## Material to process

════

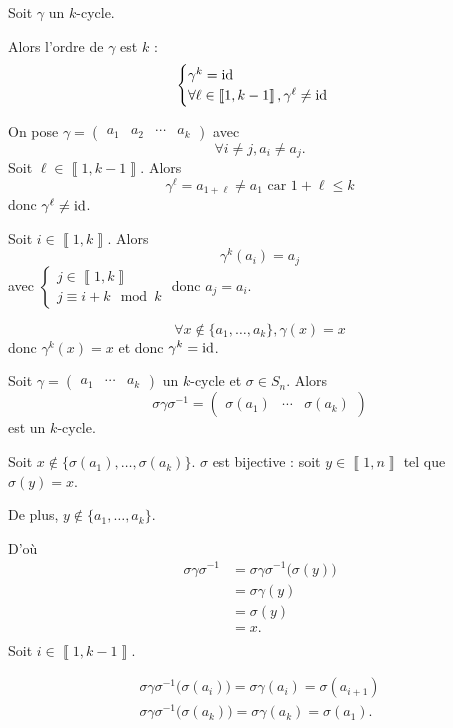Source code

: \begin{prop}
	Soit $\gamma$ un $k$-cycle.

	Alors l'ordre de $\gamma$ est $k$ : \[
		\begin{cases}
			\gamma^{k}= \operatorname{id}\\
			\forall \ell \in \left\llbracket 1,k-1 \right\rrbracket, \gamma^{\ell} \neq \operatorname{id}
		\end{cases}
	\]
\end{prop}

\begin{prv}
	On pose $\gamma = \begin{pmatrix}
		a_1&a_2&\cdots&a_k
	\end{pmatrix}$ avec \[
		\forall i \neq j, a_i \neq a_j.
	\] Soit $\ell \in \left\llbracket 1,k-1 \right\rrbracket$. Alors \[
		\gamma^{\ell} = a_{1+\ell} \neq a_1 \text{ car } 1 + \ell \le k
	\] donc $\gamma^{\ell} \neq \operatorname{id}$.

	Soit $i \in \left\llbracket 1,k \right\rrbracket$. Alors \[
		\gamma^{k}(a_i) = a_j
	\] avec $\begin{cases}
		j \in \left\llbracket 1,k \right\rrbracket\\
		j \equiv i + k \mod k
	\end{cases}$ donc $a_j = a_i$.

	\[
		\forall x \not\in \{a_1, \ldots, a_k\}, \gamma(x) = x
	\] donc $\gamma^{k}(x) = x$ et donc $\gamma^{k} = \operatorname{id}$.
\end{prv}

\begin{prop}
	Soit $\gamma = \begin{pmatrix}
		a_1&\cdots&a_k
	\end{pmatrix}$ un $k$-cycle et $\sigma \in S_n$. Alors \[
		\sigma\gamma\sigma^{-1} = \begin{pmatrix}
			\sigma(a_1)&\cdots&\sigma(a_k)
		\end{pmatrix}
	\] est un $k$-cycle.
\end{prop}

\begin{prv}
	Soit $x \not\in \{\sigma(a_1), \ldots, \sigma(a_k)\}$. $\sigma$ est bijective : soit $y \in \left\llbracket 1,n \right\rrbracket$ tel que $\sigma(y) = x$.

	De plus, $y \not\in \{a_1, \ldots, a_k\}$.

	D'où
	\begin{align*}
		\sigma\gamma\sigma^{-1} &= \sigma\gamma\sigma^{-1}\big(\sigma(y)\big)  \\
		&= \sigma\gamma(y) \\
		&= \sigma(y) \\
		&= x. \\
	\end{align*}
	Soit $i \in \left\llbracket 1,k-1 \right\rrbracket$.

	\begin{align*}
		\sigma\gamma\sigma^{-1}\big(\sigma(a_i)\big) = \sigma\gamma(a_i) = \sigma(a_{i+1})\\
		\sigma\gamma\sigma^{-1}\big(\sigma(a_k)\big)  = \sigma\gamma(a_k) = \sigma(a_1).
	\end{align*}
\end{prv}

════

## Work to complete
Retype the data shown above exactly, excluding any picture it contains.

## Result of the task
Source code

: \begin{prop}
	Soit $\gamma$ un $k$-cycle.

	Alors l'ordre de $\gamma$ est $k$ : \[
		\begin{cases}
			\gamma^{k}= \operatorname{id}\\
			\forall \ell \in \left\llbracket 1,k-1 \right\rrbracket, \gamma^{\ell} \neq \operatorname{id}
		\end{cases}
	\]
\end{prop}

\begin{prv}
	On pose $\gamma = \begin{pmatrix}
		a_1&a_2&\cdots&a_k
	\end{pmatrix}$ avec \[
		\forall i \neq j, a_i \neq a_j.
	\] Soit $\ell \in \left\llbracket 1,k-1 \right\rrbracket$. Alors \[
		\gamma^{\ell} = a_{1+\ell} \neq a_1 \text{ car } 1 + \ell \le k
	\] donc $\gamma^{\ell} \neq \operatorname{id}$.

	Soit $i \in \left\llbracket 1,k \right\rrbracket$. Alors \[
		\gamma^{k}(a_i) = a_j
	\] avec $\begin{cases}
		j \in \left\llbracket 1,k \right\rrbracket\\
		j \equiv i + k \mod k
	\end{cases}$ donc $a_j = a_i$.

	\[
		\forall x \not\in \{a_1, \ldots, a_k\}, \gamma(x) = x
	\] donc $\gamma^{k}(x) = x$ et donc $\gamma^{k} = \operatorname{id}$.
\end{prv}

\begin{prop}
	Soit $\gamma = \begin{pmatrix}
		a_1&\cdots&a_k
	\end{pmatrix}$ un $k$-cycle et $\sigma \in S_n$. Alors \[
		\sigma\gamma\sigma^{-1} = \begin{pmatrix}
			\sigma(a_1)&\cdots&\sigma(a_k)
		\end{pmatrix}
	\] est un $k$-cycle.
\end{prop}

\begin{prv}
	Soit $x \not\in \{\sigma(a_1), \ldots, \sigma(a_k)\}$. $\sigma$ est bijective : soit $y \in \left\llbracket 1,n \right\rrbracket$ tel que $\sigma(y) = x$.

	De plus, $y \not\in \{a_1, \ldots, a_k\}$.

	D'où
	\begin{align*}
		\sigma\gamma\sigma^{-1} &= \sigma\gamma\sigma^{-1}\big(\sigma(y)\big)  \\
		&= \sigma\gamma(y) \\
		&= \sigma(y) \\
		&= x. \\
	\end{align*}
	Soit $i \in \left\llbracket 1,k-1 \right\rrbracket$.

	\begin{align*}
		\sigma\gamma\sigma^{-1}\big(\sigma(a_i)\big) = \sigma\gamma(a_i) = \sigma(a_{i+1})\\
		\sigma\gamma\sigma^{-1}\big(\sigma(a_k)\big)  = \sigma\gamma(a_k) = \sigma(a_1).
	\end{align*}
\end{prv}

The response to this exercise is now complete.